Wednesday, January 4, 2012

New Beginnings

So, since I didn't record anything about my pregnancy with Aiden, I want to make an effort this time. Sean and I really didn't tell anyone until Christmas, and even before then we didn't talk much about it to each other out of nervousness. Finally telling people has felt very strange, almost uncomfortable, because it really makes it real. It definitely hasn't really sunk in yet and still seems very tentative, at least to me, so I'm waiting for that moment when it kind of becomes real.

It's funny but things feel so different this time around. When I was pregnant with Aiden it never occurred to me that anything might go wrong. I had some worries but they were more about labor and less about something happening to the baby. Also, I was getting up at 4:30am to work a full day before sitting in class for three hours, so you know, I didn't exactly have time to think of everything that might go wrong. This time however, I'm constantly coming back to the same worries about miscarrying. We've had to deal with some related issues in the past few months, so in some ways they're legitimate worries, but even after my doctor assured me ten times over that everything is going swimmingly, I still worry. What can I say, I'm a World Champion Black Belt Worrier.

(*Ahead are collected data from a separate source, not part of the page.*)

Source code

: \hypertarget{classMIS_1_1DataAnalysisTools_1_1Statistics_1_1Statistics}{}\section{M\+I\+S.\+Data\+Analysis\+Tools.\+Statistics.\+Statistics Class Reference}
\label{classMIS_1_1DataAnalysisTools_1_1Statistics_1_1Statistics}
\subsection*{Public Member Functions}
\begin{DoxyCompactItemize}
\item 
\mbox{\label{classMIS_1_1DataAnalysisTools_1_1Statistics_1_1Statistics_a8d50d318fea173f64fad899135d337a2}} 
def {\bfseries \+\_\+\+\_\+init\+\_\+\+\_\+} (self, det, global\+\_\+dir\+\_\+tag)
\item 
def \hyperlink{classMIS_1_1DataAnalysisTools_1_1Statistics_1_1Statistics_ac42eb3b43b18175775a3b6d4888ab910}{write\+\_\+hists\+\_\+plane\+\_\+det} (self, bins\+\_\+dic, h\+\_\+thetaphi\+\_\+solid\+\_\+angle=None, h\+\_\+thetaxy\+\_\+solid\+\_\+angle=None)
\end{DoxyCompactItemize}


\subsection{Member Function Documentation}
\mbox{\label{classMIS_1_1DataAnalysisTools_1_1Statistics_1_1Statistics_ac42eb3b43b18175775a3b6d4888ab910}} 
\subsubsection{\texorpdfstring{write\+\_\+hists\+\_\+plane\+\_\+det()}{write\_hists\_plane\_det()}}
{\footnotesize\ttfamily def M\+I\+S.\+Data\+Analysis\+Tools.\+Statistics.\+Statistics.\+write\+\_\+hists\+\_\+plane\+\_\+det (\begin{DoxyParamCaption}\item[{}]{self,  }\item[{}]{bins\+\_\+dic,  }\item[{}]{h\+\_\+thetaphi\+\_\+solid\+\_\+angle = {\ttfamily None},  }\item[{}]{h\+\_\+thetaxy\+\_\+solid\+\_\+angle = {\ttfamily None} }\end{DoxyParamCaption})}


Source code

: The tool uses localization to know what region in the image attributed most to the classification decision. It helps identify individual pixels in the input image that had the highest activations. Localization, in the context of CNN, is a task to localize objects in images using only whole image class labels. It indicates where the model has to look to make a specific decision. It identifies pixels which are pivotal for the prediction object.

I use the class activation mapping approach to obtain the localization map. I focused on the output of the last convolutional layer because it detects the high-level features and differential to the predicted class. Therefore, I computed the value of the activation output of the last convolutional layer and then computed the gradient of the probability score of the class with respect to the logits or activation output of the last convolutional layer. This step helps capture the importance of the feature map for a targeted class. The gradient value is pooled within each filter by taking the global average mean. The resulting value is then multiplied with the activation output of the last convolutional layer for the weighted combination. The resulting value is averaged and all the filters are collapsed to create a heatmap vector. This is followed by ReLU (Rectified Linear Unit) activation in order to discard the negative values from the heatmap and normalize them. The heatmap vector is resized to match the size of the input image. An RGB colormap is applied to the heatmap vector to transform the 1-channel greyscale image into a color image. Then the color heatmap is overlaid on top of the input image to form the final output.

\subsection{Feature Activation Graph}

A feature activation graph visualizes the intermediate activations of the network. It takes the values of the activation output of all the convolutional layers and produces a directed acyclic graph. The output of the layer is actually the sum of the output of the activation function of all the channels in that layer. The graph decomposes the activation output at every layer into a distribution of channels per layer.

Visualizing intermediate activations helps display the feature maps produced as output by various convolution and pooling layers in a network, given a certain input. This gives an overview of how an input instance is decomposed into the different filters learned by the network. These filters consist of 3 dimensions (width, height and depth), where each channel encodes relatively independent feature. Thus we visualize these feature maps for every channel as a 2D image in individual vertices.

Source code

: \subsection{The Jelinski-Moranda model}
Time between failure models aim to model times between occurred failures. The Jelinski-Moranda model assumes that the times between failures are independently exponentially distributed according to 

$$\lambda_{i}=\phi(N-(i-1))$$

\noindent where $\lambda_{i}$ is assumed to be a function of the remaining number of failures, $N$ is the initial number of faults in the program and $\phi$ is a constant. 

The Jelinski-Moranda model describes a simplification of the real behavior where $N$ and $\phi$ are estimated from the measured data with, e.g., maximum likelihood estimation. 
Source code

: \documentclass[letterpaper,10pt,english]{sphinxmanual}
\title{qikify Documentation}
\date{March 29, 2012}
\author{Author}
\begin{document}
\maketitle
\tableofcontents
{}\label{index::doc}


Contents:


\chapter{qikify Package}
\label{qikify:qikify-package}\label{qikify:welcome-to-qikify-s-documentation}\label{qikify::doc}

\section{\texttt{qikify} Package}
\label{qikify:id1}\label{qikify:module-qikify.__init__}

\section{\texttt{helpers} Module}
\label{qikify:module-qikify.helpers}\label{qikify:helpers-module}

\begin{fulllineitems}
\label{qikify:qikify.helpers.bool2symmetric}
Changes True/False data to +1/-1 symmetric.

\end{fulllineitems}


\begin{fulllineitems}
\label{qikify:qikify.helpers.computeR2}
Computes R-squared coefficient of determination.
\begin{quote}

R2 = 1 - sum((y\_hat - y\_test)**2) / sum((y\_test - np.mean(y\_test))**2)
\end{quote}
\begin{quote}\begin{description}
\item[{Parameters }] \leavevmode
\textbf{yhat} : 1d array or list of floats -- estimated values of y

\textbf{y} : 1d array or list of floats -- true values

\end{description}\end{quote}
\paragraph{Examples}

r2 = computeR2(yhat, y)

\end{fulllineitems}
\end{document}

One thing not helping the worry are my constant nightmares! They involve crazy, unrealistic scenarios and yet I wake up in a panic and feel off-kilter for quite a while. The upside is that apparently the more nightmares you have during pregnancy, the less likely your are to suffer from postpartum depression. Who knows how accurate that is but here's hoping there's some benefit to them!

There are even more little details that I'm finding different from the first. With Aiden I was starving all the time and I couldn't get enough steak and milk. I'm not a big red-meat eater and I don't drink milk, so that was strange. Now it's fruit. I'm craving mangoes, watermelon, cherries, oranges and anything else in the produce section. Still not crazy about milk or meat. However, in general I'm not very hungry (which I'm sure will change in the next few weeks).

Another difference is my belly! With Aiden I didn't start showing until I was about five months, and even then it was more of a "Is she pregnant or is that just cheeseburgers?" kind of bump. Right away this time my clothes were uncomfortable and by 12 weeks there was a bump. I suppose after the first your body just doesn't hold it all in quite the same. Nevertheless, it's nice to actually look pregnant rather than just bloated. I've just had to go shopping for some actual maternity clothes as I opened my box of maternity clothes from last time and discovered I had two tank tops, a pair of jeans and a pair of Capri pants. Whoops. Suddenly I remembered that I borrowed almost everything. Luckily with the after Christmas sales I'm pretty much stocked up and for very little money which was nice!